Italy Fines Character.AI Owner €158,000 Over GDPR and Child Protection Failures
- Regulatory action: Italy's Garante fined Character Technologies, the owner of Character.AI for data protection violations.
- Privacy concerns: The regulator cited insufficient user transparency, inadequate safeguards for minors, and ineffective age-verification measures.
- Compliance gaps: Character Technologies was also found to have delayed its Data Protection Impact Assessment (DPIA) and the appointment of an EU representative.

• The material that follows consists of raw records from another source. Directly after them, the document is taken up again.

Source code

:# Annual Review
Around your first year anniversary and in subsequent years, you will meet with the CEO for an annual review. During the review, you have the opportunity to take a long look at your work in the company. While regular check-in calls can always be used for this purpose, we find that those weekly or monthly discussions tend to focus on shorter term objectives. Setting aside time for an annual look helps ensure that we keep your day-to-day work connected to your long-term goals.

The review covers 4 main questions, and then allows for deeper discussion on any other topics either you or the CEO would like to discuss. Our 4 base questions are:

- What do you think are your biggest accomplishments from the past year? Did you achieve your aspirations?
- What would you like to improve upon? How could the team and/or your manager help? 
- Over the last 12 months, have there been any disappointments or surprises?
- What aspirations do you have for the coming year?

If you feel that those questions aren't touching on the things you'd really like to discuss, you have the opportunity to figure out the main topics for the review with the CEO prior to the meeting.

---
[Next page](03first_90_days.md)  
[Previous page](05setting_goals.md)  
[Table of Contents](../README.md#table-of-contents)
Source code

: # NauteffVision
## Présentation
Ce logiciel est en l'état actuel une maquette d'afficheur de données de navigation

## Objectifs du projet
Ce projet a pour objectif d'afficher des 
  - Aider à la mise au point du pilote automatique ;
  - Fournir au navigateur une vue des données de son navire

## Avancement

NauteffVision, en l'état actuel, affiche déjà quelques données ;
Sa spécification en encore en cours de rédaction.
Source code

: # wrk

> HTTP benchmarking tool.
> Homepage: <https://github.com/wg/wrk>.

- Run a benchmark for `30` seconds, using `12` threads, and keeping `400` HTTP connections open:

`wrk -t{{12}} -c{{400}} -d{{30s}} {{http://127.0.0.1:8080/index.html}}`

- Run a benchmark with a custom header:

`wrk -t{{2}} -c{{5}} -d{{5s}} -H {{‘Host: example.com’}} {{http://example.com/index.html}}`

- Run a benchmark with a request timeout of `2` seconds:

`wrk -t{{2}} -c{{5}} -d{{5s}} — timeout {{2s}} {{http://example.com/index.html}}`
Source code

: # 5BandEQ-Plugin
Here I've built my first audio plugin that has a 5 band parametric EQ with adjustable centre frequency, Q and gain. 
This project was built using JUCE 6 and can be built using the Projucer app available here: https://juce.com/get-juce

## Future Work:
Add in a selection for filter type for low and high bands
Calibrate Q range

Italy's data privacy watchdog Garante has fined Character Technologies, the U.S.-based company behind Character.AI, €158,000 (roughly $180,500) within 30 days of notification for violating General Data Protection Regulation (GDPR). The decision, announced on Thursday, follows an investigation into how the generative AI platform processes users' personal data and protects minors who use the service.
Character.AI enables users to interact with AI-generated virtual characters, including role-playing and conversational assistants.
Garante Cites Privacy Transparency, Age Verification, and Child Safety Issues
The Italian authority said that Character Technologies did not provide users with sufficiently clear information about how their personal data is processed. The authority also found shortcomings in the safeguards designed to protect minors and concluded that the platform's age-verification measures were not effective enough.
The regulator said additional protections are required beyond those already implemented. In particular, Character Technologies will have to:
- ensure the correct functioning of the age verification systems,
- ensure the effectiveness of the mechanisms that prevent new registration attempts by blocked minors (the so-called "cooling off period"),
- set the profiles of minors to private mode by default.
Character Technologies Penalized for GDPR Compliance Delays
In addition to the privacy and child protection findings, the Garante said Character Technologies failed to complete a Data Protection Impact Assessment (DPIA) and appoint an EU representative within the required timeframe.
Both are key compliance requirements under the GDPR for organizations processing the personal data of individuals in the EU.
A Data Protection Impact Assessment (DPIA) is a GDPR requirement for processing activities that are likely to pose a high risk to individuals' rights and freedoms. It helps organizations identify and mitigate privacy risks before launching or significantly changing products that process personal data.
Character AI Case Highlights Continued AI Enforcement in Europe
The latest enforcement action signals that European regulators continue to closely examine how generative AI providers handle personal data, implement age assurance measures, and meet GDPR compliance obligations when offering AI services to users in the region.
The decision adds to the Garante's record of enforcing data protection rules against AI platforms. In 2023, the authority temporarily blocked OpenAI's ChatGPT over concerns related to data collection and age verification before the service resumed operations after changes were introduced.
Local authorities a few days announced the arrest of a Japanese teen using ChatGPT to gain unauthorized access to Bandai Channel systems, possibly exposing up to 1.3 million users.